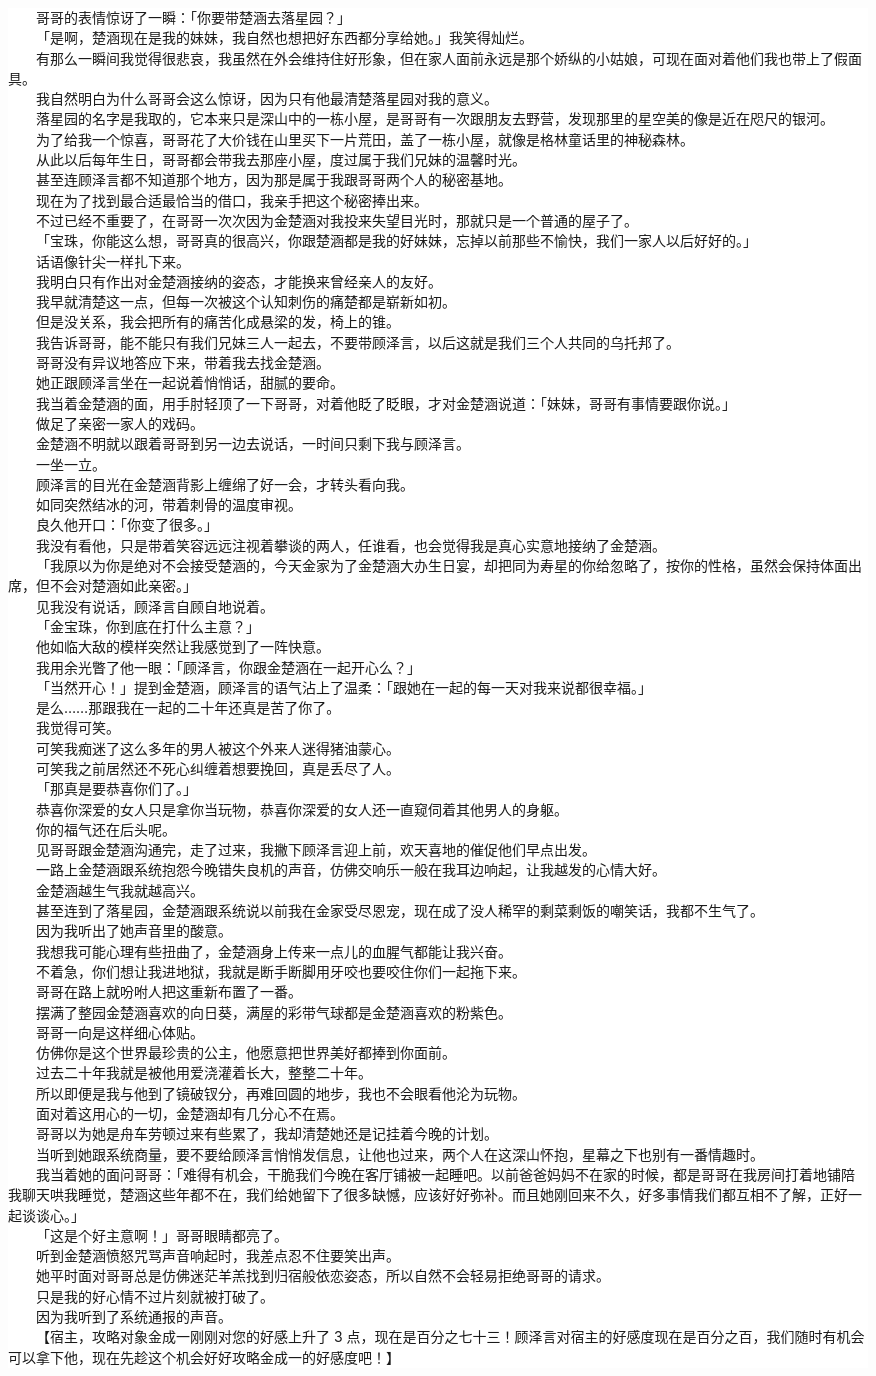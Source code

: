 &emsp;&emsp;哥哥的表情惊讶了一瞬：「你要带楚涵去落星园？」  
&emsp;&emsp;「是啊，楚涵现在是我的妹妹，我自然也想把好东西都分享给她。」我笑得灿烂。  
&emsp;&emsp;有那么一瞬间我觉得很悲哀，我虽然在外会维持住好形象，但在家人面前永远是那个娇纵的小姑娘，可现在面对着他们我也带上了假面具。  
&emsp;&emsp;我自然明白为什么哥哥会这么惊讶，因为只有他最清楚落星园对我的意义。  
&emsp;&emsp;落星园的名字是我取的，它本来只是深山中的一栋小屋，是哥哥有一次跟朋友去野营，发现那里的星空美的像是近在咫尺的银河。  
&emsp;&emsp;为了给我一个惊喜，哥哥花了大价钱在山里买下一片荒田，盖了一栋小屋，就像是格林童话里的神秘森林。  
&emsp;&emsp;从此以后每年生日，哥哥都会带我去那座小屋，度过属于我们兄妹的温馨时光。  
&emsp;&emsp;甚至连顾泽言都不知道那个地方，因为那是属于我跟哥哥两个人的秘密基地。  
&emsp;&emsp;现在为了找到最合适最恰当的借口，我亲手把这个秘密捧出来。  
&emsp;&emsp;不过已经不重要了，在哥哥一次次因为金楚涵对我投来失望目光时，那就只是一个普通的屋子了。  
&emsp;&emsp;「宝珠，你能这么想，哥哥真的很高兴，你跟楚涵都是我的好妹妹，忘掉以前那些不愉快，我们一家人以后好好的。」  
&emsp;&emsp;话语像针尖一样扎下来。  
&emsp;&emsp;我明白只有作出对金楚涵接纳的姿态，才能换来曾经亲人的友好。  
&emsp;&emsp;我早就清楚这一点，但每一次被这个认知刺伤的痛楚都是崭新如初。  
&emsp;&emsp;但是没关系，我会把所有的痛苦化成悬梁的发，椅上的锥。  
&emsp;&emsp;我告诉哥哥，能不能只有我们兄妹三人一起去，不要带顾泽言，以后这就是我们三个人共同的乌托邦了。  
&emsp;&emsp;哥哥没有异议地答应下来，带着我去找金楚涵。  
&emsp;&emsp;她正跟顾泽言坐在一起说着悄悄话，甜腻的要命。  
&emsp;&emsp;我当着金楚涵的面，用手肘轻顶了一下哥哥，对着他眨了眨眼，才对金楚涵说道：「妹妹，哥哥有事情要跟你说。」  
&emsp;&emsp;做足了亲密一家人的戏码。  
&emsp;&emsp;金楚涵不明就以跟着哥哥到另一边去说话，一时间只剩下我与顾泽言。  
&emsp;&emsp;一坐一立。  
&emsp;&emsp;顾泽言的目光在金楚涵背影上缠绵了好一会，才转头看向我。  
&emsp;&emsp;如同突然结冰的河，带着刺骨的温度审视。  
&emsp;&emsp;良久他开口：「你变了很多。」  
&emsp;&emsp;我没有看他，只是带着笑容远远注视着攀谈的两人，任谁看，也会觉得我是真心实意地接纳了金楚涵。  
&emsp;&emsp;「我原以为你是绝对不会接受楚涵的，今天金家为了金楚涵大办生日宴，却把同为寿星的你给忽略了，按你的性格，虽然会保持体面出席，但不会对楚涵如此亲密。」  
&emsp;&emsp;见我没有说话，顾泽言自顾自地说着。  
&emsp;&emsp;「金宝珠，你到底在打什么主意？」  
&emsp;&emsp;他如临大敌的模样突然让我感觉到了一阵快意。  
&emsp;&emsp;我用余光瞥了他一眼：「顾泽言，你跟金楚涵在一起开心么？」  
&emsp;&emsp;「当然开心！」提到金楚涵，顾泽言的语气沾上了温柔：「跟她在一起的每一天对我来说都很幸福。」  
&emsp;&emsp;是么……那跟我在一起的二十年还真是苦了你了。  
&emsp;&emsp;我觉得可笑。  
&emsp;&emsp;可笑我痴迷了这么多年的男人被这个外来人迷得猪油蒙心。  
&emsp;&emsp;可笑我之前居然还不死心纠缠着想要挽回，真是丢尽了人。  
&emsp;&emsp;「那真是要恭喜你们了。」  
&emsp;&emsp;恭喜你深爱的女人只是拿你当玩物，恭喜你深爱的女人还一直窥伺着其他男人的身躯。  
&emsp;&emsp;你的福气还在后头呢。  
&emsp;&emsp;见哥哥跟金楚涵沟通完，走了过来，我撇下顾泽言迎上前，欢天喜地的催促他们早点出发。  
&emsp;&emsp;一路上金楚涵跟系统抱怨今晚错失良机的声音，仿佛交响乐一般在我耳边响起，让我越发的心情大好。  
&emsp;&emsp;金楚涵越生气我就越高兴。  
&emsp;&emsp;甚至连到了落星园，金楚涵跟系统说以前我在金家受尽恩宠，现在成了没人稀罕的剩菜剩饭的嘲笑话，我都不生气了。  
&emsp;&emsp;因为我听出了她声音里的酸意。  
&emsp;&emsp;我想我可能心理有些扭曲了，金楚涵身上传来一点儿的血腥气都能让我兴奋。  
&emsp;&emsp;不着急，你们想让我进地狱，我就是断手断脚用牙咬也要咬住你们一起拖下来。  
&emsp;&emsp;哥哥在路上就吩咐人把这重新布置了一番。  
&emsp;&emsp;摆满了整园金楚涵喜欢的向日葵，满屋的彩带气球都是金楚涵喜欢的粉紫色。  
&emsp;&emsp;哥哥一向是这样细心体贴。  
&emsp;&emsp;仿佛你是这个世界最珍贵的公主，他愿意把世界美好都捧到你面前。  
&emsp;&emsp;过去二十年我就是被他用爱浇灌着长大，整整二十年。  
&emsp;&emsp;所以即便是我与他到了镜破钗分，再难回圆的地步，我也不会眼看他沦为玩物。  
&emsp;&emsp;面对着这用心的一切，金楚涵却有几分心不在焉。  
&emsp;&emsp;哥哥以为她是舟车劳顿过来有些累了，我却清楚她还是记挂着今晚的计划。  
&emsp;&emsp;当听到她跟系统商量，要不要给顾泽言悄悄发信息，让他也过来，两个人在这深山怀抱，星幕之下也别有一番情趣时。  
&emsp;&emsp;我当着她的面问哥哥：「难得有机会，干脆我们今晚在客厅铺被一起睡吧。以前爸爸妈妈不在家的时候，都是哥哥在我房间打着地铺陪我聊天哄我睡觉，楚涵这些年都不在，我们给她留下了很多缺憾，应该好好弥补。而且她刚回来不久，好多事情我们都互相不了解，正好一起谈谈心。」  
&emsp;&emsp;「这是个好主意啊！」哥哥眼睛都亮了。  
&emsp;&emsp;听到金楚涵愤怒咒骂声音响起时，我差点忍不住要笑出声。  
&emsp;&emsp;她平时面对哥哥总是仿佛迷茫羊羔找到归宿般依恋姿态，所以自然不会轻易拒绝哥哥的请求。  
&emsp;&emsp;只是我的好心情不过片刻就被打破了。  
&emsp;&emsp;因为我听到了系统通报的声音。  
&emsp;&emsp;【宿主，攻略对象金成一刚刚对您的好感上升了 3 点，现在是百分之七十三！顾泽言对宿主的好感度现在是百分之百，我们随时有机会可以拿下他，现在先趁这个机会好好攻略金成一的好感度吧！】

——————————

▸ **Exercise prompt**
All of the records need to be reproduced exactly, with each picture omitted.

▸ **Your solution**
Source code

: &emsp;&emsp;哥哥的表情惊讶了一瞬：「你要带楚涵去落星园？」  
&emsp;&emsp;「是啊，楚涵现在是我的妹妹，我自然也想把好东西都分享给她。」我笑得灿烂。  
&emsp;&emsp;有那么一瞬间我觉得很悲哀，我虽然在外会维持住好形象，但在家人面前永远是那个娇纵的小姑娘，可现在面对着他们我也带上了假面具。  
&emsp;&emsp;我自然明白为什么哥哥会这么惊讶，因为只有他最清楚落星园对我的意义。  
&emsp;&emsp;落星园的名字是我取的，它本来只是深山中的一栋小屋，是哥哥有一次跟朋友去野营，发现那里的星空美的像是近在咫尺的银河。  
&emsp;&emsp;为了给我一个惊喜，哥哥花了大价钱在山里买下一片荒田，盖了一栋小屋，就像是格林童话里的神秘森林。  
&emsp;&emsp;从此以后每年生日，哥哥都会带我去那座小屋，度过属于我们兄妹的温馨时光。  
&emsp;&emsp;甚至连顾泽言都不知道那个地方，因为那是属于我跟哥哥两个人的秘密基地。  
&emsp;&emsp;现在为了找到最合适最恰当的借口，我亲手把这个秘密捧出来。  
&emsp;&emsp;不过已经不重要了，在哥哥一次次因为金楚涵对我投来失望目光时，那就只是一个普通的屋子了。  
&emsp;&emsp;「宝珠，你能这么想，哥哥真的很高兴，你跟楚涵都是我的好妹妹，忘掉以前那些不愉快，我们一家人以后好好的。」  
&emsp;&emsp;话语像针尖一样扎下来。  
&emsp;&emsp;我明白只有作出对金楚涵接纳的姿态，才能换来曾经亲人的友好。  
&emsp;&emsp;我早就清楚这一点，但每一次被这个认知刺伤的痛楚都是崭新如初。  
&emsp;&emsp;但是没关系，我会把所有的痛苦化成悬梁的发，椅上的锥。  
&emsp;&emsp;我告诉哥哥，能不能只有我们兄妹三人一起去，不要带顾泽言，以后这就是我们三个人共同的乌托邦了。  
&emsp;&emsp;哥哥没有异议地答应下来，带着我去找金楚涵。  
&emsp;&emsp;她正跟顾泽言坐在一起说着悄悄话，甜腻的要命。  
&emsp;&emsp;我当着金楚涵的面，用手肘轻顶了一下哥哥，对着他眨了眨眼，才对金楚涵说道：「妹妹，哥哥有事情要跟你说。」  
&emsp;&emsp;做足了亲密一家人的戏码。  
&emsp;&emsp;金楚涵不明就以跟着哥哥到另一边去说话，一时间只剩下我与顾泽言。  
&emsp;&emsp;一坐一立。  
&emsp;&emsp;顾泽言的目光在金楚涵背影上缠绵了好一会，才转头看向我。  
&emsp;&emsp;如同突然结冰的河，带着刺骨的温度审视。  
&emsp;&emsp;良久他开口：「你变了很多。」  
&emsp;&emsp;我没有看他，只是带着笑容远远注视着攀谈的两人，任谁看，也会觉得我是真心实意地接纳了金楚涵。  
&emsp;&emsp;「我原以为你是绝对不会接受楚涵的，今天金家为了金楚涵大办生日宴，却把同为寿星的你给忽略了，按你的性格，虽然会保持体面出席，但不会对楚涵如此亲密。」  
&emsp;&emsp;见我没有说话，顾泽言自顾自地说着。  
&emsp;&emsp;「金宝珠，你到底在打什么主意？」  
&emsp;&emsp;他如临大敌的模样突然让我感觉到了一阵快意。  
&emsp;&emsp;我用余光瞥了他一眼：「顾泽言，你跟金楚涵在一起开心么？」  
&emsp;&emsp;「当然开心！」提到金楚涵，顾泽言的语气沾上了温柔：「跟她在一起的每一天对我来说都很幸福。」  
&emsp;&emsp;是么……那跟我在一起的二十年还真是苦了你了。  
&emsp;&emsp;我觉得可笑。  
&emsp;&emsp;可笑我痴迷了这么多年的男人被这个外来人迷得猪油蒙心。  
&emsp;&emsp;可笑我之前居然还不死心纠缠着想要挽回，真是丢尽了人。  
&emsp;&emsp;「那真是要恭喜你们了。」  
&emsp;&emsp;恭喜你深爱的女人只是拿你当玩物，恭喜你深爱的女人还一直窥伺着其他男人的身躯。  
&emsp;&emsp;你的福气还在后头呢。  
&emsp;&emsp;见哥哥跟金楚涵沟通完，走了过来，我撇下顾泽言迎上前，欢天喜地的催促他们早点出发。  
&emsp;&emsp;一路上金楚涵跟系统抱怨今晚错失良机的声音，仿佛交响乐一般在我耳边响起，让我越发的心情大好。  
&emsp;&emsp;金楚涵越生气我就越高兴。  
&emsp;&emsp;甚至连到了落星园，金楚涵跟系统说以前我在金家受尽恩宠，现在成了没人稀罕的剩菜剩饭的嘲笑话，我都不生气了。  
&emsp;&emsp;因为我听出了她声音里的酸意。  
&emsp;&emsp;我想我可能心理有些扭曲了，金楚涵身上传来一点儿的血腥气都能让我兴奋。  
&emsp;&emsp;不着急，你们想让我进地狱，我就是断手断脚用牙咬也要咬住你们一起拖下来。  
&emsp;&emsp;哥哥在路上就吩咐人把这重新布置了一番。  
&emsp;&emsp;摆满了整园金楚涵喜欢的向日葵，满屋的彩带气球都是金楚涵喜欢的粉紫色。  
&emsp;&emsp;哥哥一向是这样细心体贴。  
&emsp;&emsp;仿佛你是这个世界最珍贵的公主，他愿意把世界美好都捧到你面前。  
&emsp;&emsp;过去二十年我就是被他用爱浇灌着长大，整整二十年。  
&emsp;&emsp;所以即便是我与他到了镜破钗分，再难回圆的地步，我也不会眼看他沦为玩物。  
&emsp;&emsp;面对着这用心的一切，金楚涵却有几分心不在焉。  
&emsp;&emsp;哥哥以为她是舟车劳顿过来有些累了，我却清楚她还是记挂着今晚的计划。  
&emsp;&emsp;当听到她跟系统商量，要不要给顾泽言悄悄发信息，让他也过来，两个人在这深山怀抱，星幕之下也别有一番情趣时。  
&emsp;&emsp;我当着她的面问哥哥：「难得有机会，干脆我们今晚在客厅铺被一起睡吧。以前爸爸妈妈不在家的时候，都是哥哥在我房间打着地铺陪我聊天哄我睡觉，楚涵这些年都不在，我们给她留下了很多缺憾，应该好好弥补。而且她刚回来不久，好多事情我们都互相不了解，正好一起谈谈心。」  
&emsp;&emsp;「这是个好主意啊！」哥哥眼睛都亮了。  
&emsp;&emsp;听到金楚涵愤怒咒骂声音响起时，我差点忍不住要笑出声。  
&emsp;&emsp;她平时面对哥哥总是仿佛迷茫羊羔找到归宿般依恋姿态，所以自然不会轻易拒绝哥哥的请求。  
&emsp;&emsp;只是我的好心情不过片刻就被打破了。  
&emsp;&emsp;因为我听到了系统通报的声音。  
&emsp;&emsp;【宿主，攻略对象金成一刚刚对您的好感上升了 3 点，现在是百分之七十三！顾泽言对宿主的好感度现在是百分之百，我们随时有机会可以拿下他，现在先趁这个机会好好攻略金成一的好感度吧！】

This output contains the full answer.